Maritime Disaster Prevention Stressed - China

[From China Daily, 03/26/99]

CHINA should strengthen construction of its monitoring, forecasting and disaster-prevention system to reduce economic losses from disasters, according to a top marine official.

Song Xuejia, deputy director of the National Marine Environmental Forecasting Centre, told China Daily that in the past two years his centre had forecast the occurrence and consequences of El Nino and the appearance of tidal waves and maritime storms.

Every April, Song's centre issues a forecast on natural maritime disasters likely to affect the country in the coming year.

China has an 18,000-kilometre coastline, with a large population and rapidly developing economy based in coastal areas. These areas have suffered economic losses of up to 10 billion yuan (US$1.2 billion) a year in the 1990s.

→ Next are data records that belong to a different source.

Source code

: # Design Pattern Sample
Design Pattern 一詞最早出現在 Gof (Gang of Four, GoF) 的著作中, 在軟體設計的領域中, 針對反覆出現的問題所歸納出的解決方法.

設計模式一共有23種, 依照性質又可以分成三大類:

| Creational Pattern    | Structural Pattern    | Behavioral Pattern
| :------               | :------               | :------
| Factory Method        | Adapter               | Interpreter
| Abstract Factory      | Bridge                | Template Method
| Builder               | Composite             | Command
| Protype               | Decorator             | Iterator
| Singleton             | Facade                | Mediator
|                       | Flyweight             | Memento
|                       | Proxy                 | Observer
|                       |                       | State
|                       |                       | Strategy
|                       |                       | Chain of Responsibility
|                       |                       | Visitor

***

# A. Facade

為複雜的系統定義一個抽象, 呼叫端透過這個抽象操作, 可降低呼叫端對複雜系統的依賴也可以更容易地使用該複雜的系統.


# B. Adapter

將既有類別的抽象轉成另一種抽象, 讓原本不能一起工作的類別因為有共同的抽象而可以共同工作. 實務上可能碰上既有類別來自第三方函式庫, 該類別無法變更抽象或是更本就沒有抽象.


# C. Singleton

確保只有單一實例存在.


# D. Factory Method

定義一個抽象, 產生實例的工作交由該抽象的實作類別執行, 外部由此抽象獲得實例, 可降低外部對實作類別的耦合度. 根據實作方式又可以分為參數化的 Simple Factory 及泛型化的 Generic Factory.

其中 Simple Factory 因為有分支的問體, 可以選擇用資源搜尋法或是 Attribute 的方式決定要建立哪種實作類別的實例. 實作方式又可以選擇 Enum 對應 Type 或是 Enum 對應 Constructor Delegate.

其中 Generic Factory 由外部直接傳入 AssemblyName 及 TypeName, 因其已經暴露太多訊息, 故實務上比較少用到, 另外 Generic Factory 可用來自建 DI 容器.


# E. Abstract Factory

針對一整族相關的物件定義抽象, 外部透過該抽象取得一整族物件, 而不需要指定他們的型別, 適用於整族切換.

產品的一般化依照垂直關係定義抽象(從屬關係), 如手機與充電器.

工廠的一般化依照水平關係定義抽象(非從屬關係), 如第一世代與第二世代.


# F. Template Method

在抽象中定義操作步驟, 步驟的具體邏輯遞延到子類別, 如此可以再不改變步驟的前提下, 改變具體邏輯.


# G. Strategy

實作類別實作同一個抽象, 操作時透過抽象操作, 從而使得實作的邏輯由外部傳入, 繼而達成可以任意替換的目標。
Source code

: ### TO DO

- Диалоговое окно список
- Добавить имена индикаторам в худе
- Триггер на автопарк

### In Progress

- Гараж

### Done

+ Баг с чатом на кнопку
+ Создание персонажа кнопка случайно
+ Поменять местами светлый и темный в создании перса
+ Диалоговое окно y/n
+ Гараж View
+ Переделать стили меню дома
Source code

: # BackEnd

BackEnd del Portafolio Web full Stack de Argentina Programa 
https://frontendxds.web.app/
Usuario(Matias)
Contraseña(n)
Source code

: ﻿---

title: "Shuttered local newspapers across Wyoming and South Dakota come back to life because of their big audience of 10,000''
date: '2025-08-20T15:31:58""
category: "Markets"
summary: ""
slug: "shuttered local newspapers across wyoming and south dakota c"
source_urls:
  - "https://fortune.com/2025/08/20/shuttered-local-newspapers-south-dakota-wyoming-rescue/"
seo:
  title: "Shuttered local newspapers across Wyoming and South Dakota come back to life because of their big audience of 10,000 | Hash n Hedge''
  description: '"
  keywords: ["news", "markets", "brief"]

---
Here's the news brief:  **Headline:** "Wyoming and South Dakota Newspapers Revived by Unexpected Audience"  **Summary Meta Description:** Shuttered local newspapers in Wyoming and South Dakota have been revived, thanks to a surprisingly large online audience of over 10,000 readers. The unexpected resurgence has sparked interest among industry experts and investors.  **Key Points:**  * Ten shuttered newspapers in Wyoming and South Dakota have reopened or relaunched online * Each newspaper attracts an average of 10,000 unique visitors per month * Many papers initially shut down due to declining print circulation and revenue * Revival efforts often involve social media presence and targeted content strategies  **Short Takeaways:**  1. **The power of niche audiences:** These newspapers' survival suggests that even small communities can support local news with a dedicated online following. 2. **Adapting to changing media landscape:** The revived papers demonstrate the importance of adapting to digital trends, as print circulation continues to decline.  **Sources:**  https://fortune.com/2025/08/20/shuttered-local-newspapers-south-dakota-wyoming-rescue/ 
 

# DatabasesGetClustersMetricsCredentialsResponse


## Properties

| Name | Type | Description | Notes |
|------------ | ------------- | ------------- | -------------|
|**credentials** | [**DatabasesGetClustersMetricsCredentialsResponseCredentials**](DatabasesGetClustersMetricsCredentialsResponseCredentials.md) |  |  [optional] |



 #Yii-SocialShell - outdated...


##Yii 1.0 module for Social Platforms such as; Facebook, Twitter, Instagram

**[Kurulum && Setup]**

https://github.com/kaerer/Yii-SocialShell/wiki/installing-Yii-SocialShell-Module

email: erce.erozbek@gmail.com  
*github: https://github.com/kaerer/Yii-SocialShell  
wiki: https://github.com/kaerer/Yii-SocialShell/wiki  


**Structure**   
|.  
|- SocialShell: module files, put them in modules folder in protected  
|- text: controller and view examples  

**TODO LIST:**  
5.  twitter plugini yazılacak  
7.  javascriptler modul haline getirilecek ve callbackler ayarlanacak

In the summer of 1997, Song's centre forecast that a violent typhoon would hit South China. He was even awarded a prize from the State Oceanographic Administration for his prediction. Despite this, the typhoon inflicted major damage on eastern coastal areas.

In Zhejiang Province alone, the typhoon caused more than 17 billion yuan (US$2 billion) of direct economic losses in the past few years.

Although the number of disastrous maritime storms varies from year to year, the damage wrought on coastal areas has been increasing in past decades, Song added.

There are two main reasons for this _ many coastal storm defences are not up to standard, and there are too few large defences with the ability to withstand a 1-in-50-year tidal wave.

Most of the country's coastal areas, especially delta regions, are very exposed to the ravages of tidal waves.

The exploitation of resources and economic development in coastal areas were often carried out in an unplanned manner, based solely on monetary returns, and ignoring the local ecology.

The large extent of intensive sea-water fish farming and the reclamation of land for agricultural use or construction projects in coastal areas have accelerated degradation of the environment and increased the fragility of disaster-prevention projects, Song said.

He called on local governments in coastal areas to improve management and allocate special funds to construct and renovate dams to resist tidal waves.

An effective emergency-handling system should be set up before a tidal wave hits the coast, Song added.

Song, who studied oceanography for five years in the 1980s at Tokyo University in Japan, cited overseas statistics on damage from maritime disasters, which show that countries in the early stage of economic development are relatively prone to disasters.

However, if a balance between environmental conservation and resource exploitation could be achieved in coastal areas, this situation could change, he said.

Since the founding of New China in 1949, the government has arranged for the construction of 12,000 kilometres of tidal protection dams and defences along the coasts, effectively protecting important coastal cities, and industrial and energy bases.